In biblical days, the Valley of Elah saw a clash where the combatants lent their names to the phrase that now depicts a one-sided battle ending in favour of the smaller opponent.
The highest court of Singapore delivered a judgement on Wednesday in favor of technology company, RecordTV, against Singapore broadcaster MediaCorp. The decision overturned an earlier High Court decision in favor of MediaCorp and brings an end to three years of litigation.
RecordTV operated an Internet-based digital video-recording service which allowed users to record broadcasted shows for viewing at a later date. MediaCorp, which broadcasts free-to-air programming in Singapore, alleged such a service breached copyright laws.
The judges recognized that copyright laws were unclear whether this service would amount to copyright infringement, namely, the acts of copying or communication to the public. In such case, the judges noted that the law must strike a balance between protecting existing private rights and the public interest in promoting technology. Thus, the courts should not be too quick to read statutes too expansively to stifle innovation. As MediaCorp's broadcasts are free-to-air to Singapore residents who have a license and who are entitled to record such broadcasts, what RecordTV’s service did was merely to make such right more convenient.

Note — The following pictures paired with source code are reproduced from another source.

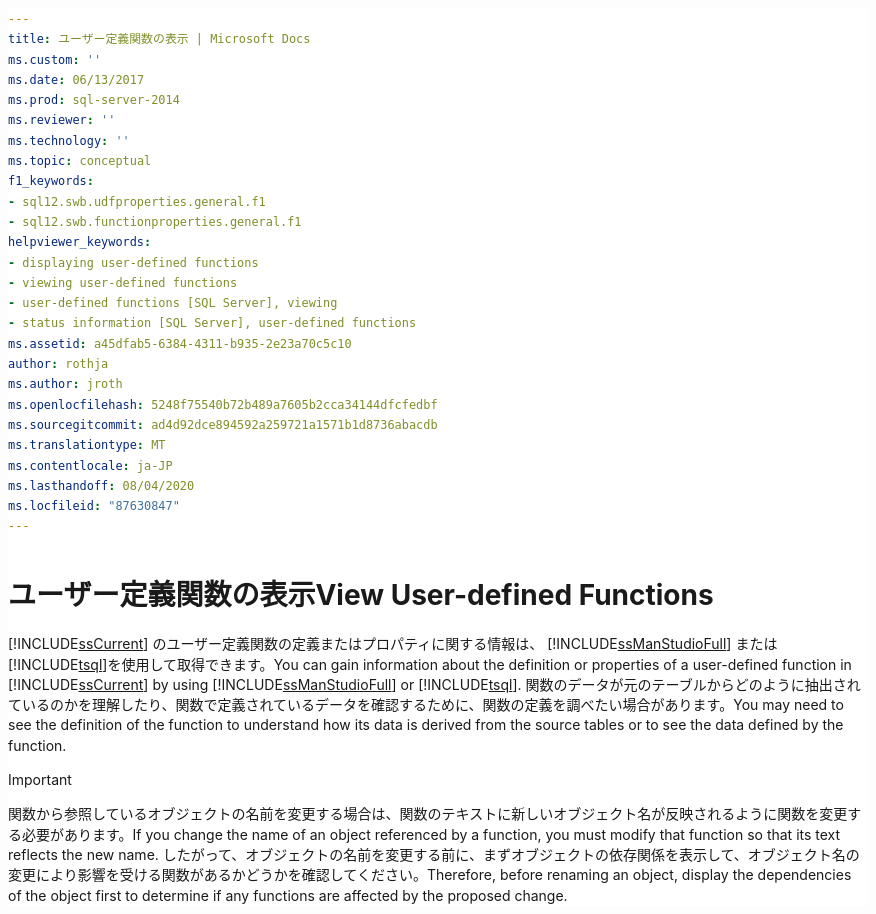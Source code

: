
 ```yaml
---
title: ユーザー定義関数の表示 | Microsoft Docs
ms.custom: ''
ms.date: 06/13/2017
ms.prod: sql-server-2014
ms.reviewer: ''
ms.technology: ''
ms.topic: conceptual
f1_keywords:
- sql12.swb.udfproperties.general.f1
- sql12.swb.functionproperties.general.f1
helpviewer_keywords:
- displaying user-defined functions
- viewing user-defined functions
- user-defined functions [SQL Server], viewing
- status information [SQL Server], user-defined functions
ms.assetid: a45dfab5-6384-4311-b935-2e23a70c5c10
author: rothja
ms.author: jroth
ms.openlocfilehash: 5248f75540b72b489a7605b2cca34144dfcfedbf
ms.sourcegitcommit: ad4d92dce894592a259721a1571b1d8736abacdb
ms.translationtype: MT
ms.contentlocale: ja-JP
ms.lasthandoff: 08/04/2020
ms.locfileid: "87630847"
---
```

# <a name="view-user-defined-functions"></a><span data-ttu-id="90eb4-102">ユーザー定義関数の表示</span><span class="sxs-lookup"><span data-stu-id="90eb4-102">View User-defined Functions</span></span>
  <span data-ttu-id="90eb4-103">[!INCLUDE[ssCurrent](../../includes/sscurrent-md.md)] のユーザー定義関数の定義またはプロパティに関する情報は、 [!INCLUDE[ssManStudioFull](../../includes/ssmanstudiofull-md.md)] または [!INCLUDE[tsql](../../includes/tsql-md.md)]を使用して取得できます。</span><span class="sxs-lookup"><span data-stu-id="90eb4-103">You can gain information about the definition or properties of a user-defined function in [!INCLUDE[ssCurrent](../../includes/sscurrent-md.md)] by using [!INCLUDE[ssManStudioFull](../../includes/ssmanstudiofull-md.md)] or [!INCLUDE[tsql](../../includes/tsql-md.md)].</span></span> <span data-ttu-id="90eb4-104">関数のデータが元のテーブルからどのように抽出されているのかを理解したり、関数で定義されているデータを確認するために、関数の定義を調べたい場合があります。</span><span class="sxs-lookup"><span data-stu-id="90eb4-104">You may need to see the definition of the function to understand how its data is derived from the source tables or to see the data defined by the function.</span></span>  
  
> [!IMPORTANT]  
>  <span data-ttu-id="90eb4-105">関数から参照しているオブジェクトの名前を変更する場合は、関数のテキストに新しいオブジェクト名が反映されるように関数を変更する必要があります。</span><span class="sxs-lookup"><span data-stu-id="90eb4-105">If you change the name of an object referenced by a function, you must modify that function so that its text reflects the new name.</span></span> <span data-ttu-id="90eb4-106">したがって、オブジェクトの名前を変更する前に、まずオブジェクトの依存関係を表示して、オブジェクト名の変更により影響を受ける関数があるかどうかを確認してください。</span><span class="sxs-lookup"><span data-stu-id="90eb4-106">Therefore, before renaming an object, display the dependencies of the object first to determine if any functions are affected by the proposed change.</span></span>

This is an eye-opening judgment and one which will make content owners sit up.
At first glance, it would seem that the case has little application beyond Singapore's unique TV-licensing regime. However, it should be noted that the judges disagreed on MediaCorp's arguments on potential loss of future revenue and potential monetization by RecordTV in the future once critical mass had been achieved.
Will this case have implications on other content owners such as online video broadcasters, even Web site owners?